Abdelwahed Motawakil knows. Or at least he thinks he does. Motawakil, 52, is secretary general of The Union of Faith and Social Charity, an Islamic group that, though the government and observers distinguish between it and the militants who were responsible for suicide attacks in Casablanca in 2003 that killed 50, is not officially recognised as a political party and is seen by many as 'potentially very dangerous'. A more moderate Islamic party has already made a serious impact on the street and in parliament, and is set for big gains in the elections this autumn.

'People turn to us and to Islam because we want a free political order where people are free to choose their leaders and a have a decent life, and because we fight for the fundamental right of a man to know his creator.
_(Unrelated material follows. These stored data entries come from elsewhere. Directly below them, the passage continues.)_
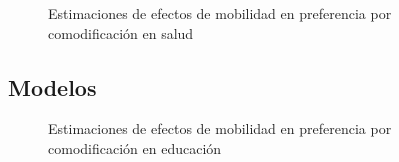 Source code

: \documentclass[
  spanish,
  letterpaper,
  DIV=11,
  numbers=noendperiod,
  oneside]{scrartcl}
\begin{document}
\begin{figure}

\caption{\label{fig-mh}Estimaciones de efectos de mobilidad en
preferencia por comodificación en salud}


\end{figure}%

\subsection{Modelos}\label{modelos-1}

\begin{figure}

\caption{\label{fig-me}Estimaciones de efectos de mobilidad en
preferencia por comodificación en educación}


\end{figure}%
\end{document}

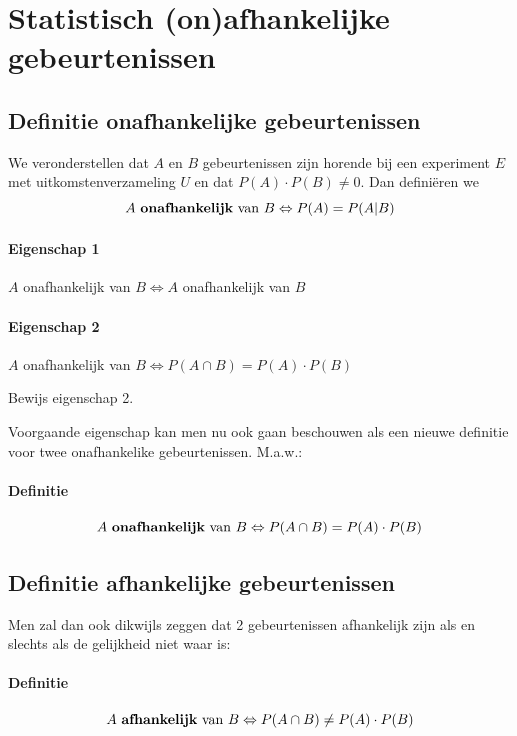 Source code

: \documentclass[12pt,twoside]{article}
\begin{document}
\pagebreak
\section{Statistisch (on)afhankelijke gebeurtenissen}

\subsection{Definitie onafhankelijke gebeurtenissen}

We veronderstellen dat $A$ en $B$ gebeurtenissen zijn horende bij een experiment $E$ met uitkomstenverzameling $U$ en dat $P(A)\cdot P(B) \neq 0$. Dan definiëren we
$$A \mbox{ {\bf onafhankelijk} van } B \Leftrightarrow P(A)=P(A|B)$$

\paragraph*{Eigenschap 1} $A$ onafhankelijk van $B \Leftrightarrow A$ onafhankelijk van $B$

\paragraph*{Eigenschap 2} $A$ onafhankelijk van $B \Leftrightarrow P(A\cap B)=P(A)\cdot P(B)$

\begin{oefening}
Bewijs eigenschap 2.
\end{oefening}

Voorgaande eigenschap kan men nu ook gaan beschouwen als een nieuwe definitie voor twee onafhankelike gebeurtenissen. M.a.w.:

\paragraph*{Definitie}
\begin{mdframed}
$$A \mbox{ {\bf onafhankelijk} van } B \Leftrightarrow P(A\cap B)=P(A)\cdot P(B)$$
\end{mdframed}

\subsection{Definitie afhankelijke gebeurtenissen}

 Men zal dan ook dikwijls zeggen dat 2 gebeurtenissen afhankelijk zijn als en slechts als de gelijkheid niet waar is:

\paragraph*{Definitie}
\begin{mdframed}
$$A \mbox{ {\bf afhankelijk} van } B \Leftrightarrow P(A\cap B)\neq P(A)\cdot P(B)$$
\end{mdframed}
\end{document}
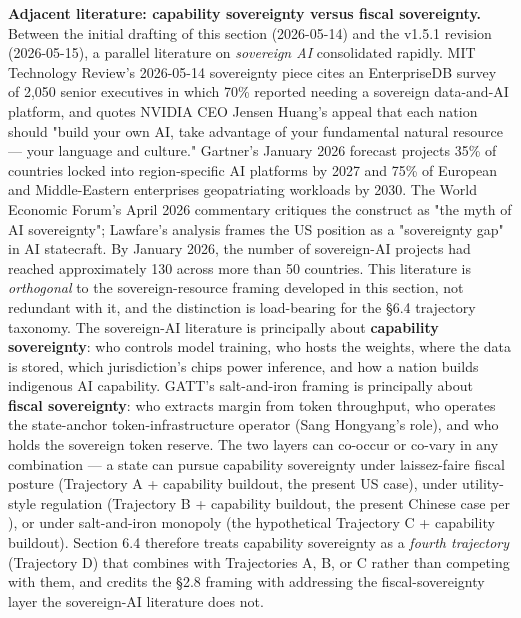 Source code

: \documentclass[11pt,a4paper]{article}
\begin{document}
\textbf{Adjacent literature: capability sovereignty versus fiscal sovereignty.} Between the initial drafting of this section (2026-05-14) and the v1.5.1 revision (2026-05-15), a parallel literature on \emph{sovereign AI} consolidated rapidly. MIT Technology Review's 2026-05-14 sovereignty piece \cite{mit2026sovereignty} cites an EnterpriseDB survey of 2,050 senior executives in which 70\% reported needing a sovereign data-and-AI platform, and quotes NVIDIA CEO Jensen Huang's appeal that each nation should "build your own AI, take advantage of your fundamental natural resource --- your language and culture." Gartner's January 2026 forecast \cite{gartner2026regional} projects 35\% of countries locked into region-specific AI platforms by 2027 and 75\% of European and Middle-Eastern enterprises geopatriating workloads by 2030. The World Economic Forum's April 2026 commentary \cite{wef2026sovereigntymyth} critiques the construct as "the myth of AI sovereignty"; Lawfare's analysis \cite{lawfare2026sovereigntygap} frames the US position as a "sovereignty gap" in AI statecraft. By January 2026, the number of sovereign-AI projects had reached approximately 130 across more than 50 countries. This literature is \emph{orthogonal} to the sovereign-resource framing developed in this section, not redundant with it, and the distinction is load-bearing for the §6.4 trajectory taxonomy. The sovereign-AI literature is principally about \textbf{capability sovereignty}: who controls model training, who hosts the weights, where the data is stored, which jurisdiction's chips power inference, and how a nation builds indigenous AI capability. GATT's salt-and-iron framing is principally about \textbf{fiscal sovereignty}: who extracts margin from token throughput, who operates the state-anchor token-infrastructure operator (Sang Hongyang's role), and who holds the sovereign token reserve. The two layers can co-occur or co-vary in any combination --- a state can pursue capability sovereignty under laissez-faire fiscal posture (Trajectory A + capability buildout, the present US case), under utility-style regulation (Trajectory B + capability buildout, the present Chinese case per \cite{chinaminutes2026electricity}), or under salt-and-iron monopoly (the hypothetical Trajectory C + capability buildout). Section 6.4 therefore treats capability sovereignty as a \emph{fourth trajectory} (Trajectory D) that combines with Trajectories A, B, or C rather than competing with them, and credits the §2.8 framing with addressing the fiscal-sovereignty layer the sovereign-AI literature does not.
\end{document}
We want a just system and spirituality. And the two cannot be separated,' he tells me. I list the recent reforms - the new law bolstering the rights of women, a form of peace and reconciliation process dealing with human rights abuses by the state, the king's well-thought-of human development initiatives, praised by Bayti and other NGOs in Casablanca. Motowakil dismisses them all. 'Are there any benefits for the Moroccan people?' he asks. 'Just for a small minority. We have a despotic, autocratic rule. The reforms are a game played by the monarchy to distract people's attention.'

Motawakil is the very picture of the modern Islamist politician. His language is reasonable and his message appeals to large numbers of ordinary Moroccans who are fed up with corrupt and incompetent local administrators. He insists that, if in power, his party would respect the will of the people. 'We are against violence. We do not believe that you can impose any solution by force. Democracy is the only practical possibility,' he says, nodding sincerely. 'This country has been Islamic for many centuries,' he says when I raise the 'resurgence of Islamism' that many analysts talk about. 'There is no identity problem.' But when asked who he thinks is responsible for the 9/11 attacks, he is too canny a politician to openly put forward the anti-semitic conspiracy theory that the attacks were the work of the Israeli secret services and the CIA, but he comes close. 'I don't believe that a man like bin Laden up in the mountains could do it, so it must have been someone else... there are powerful people who would benefit from something like that... There are international interests,' he says. Outside, the taxi driver who deposited me outside Motowakil's office an hour before has returned to tell me that he has since been questioned by the secret police about who I am.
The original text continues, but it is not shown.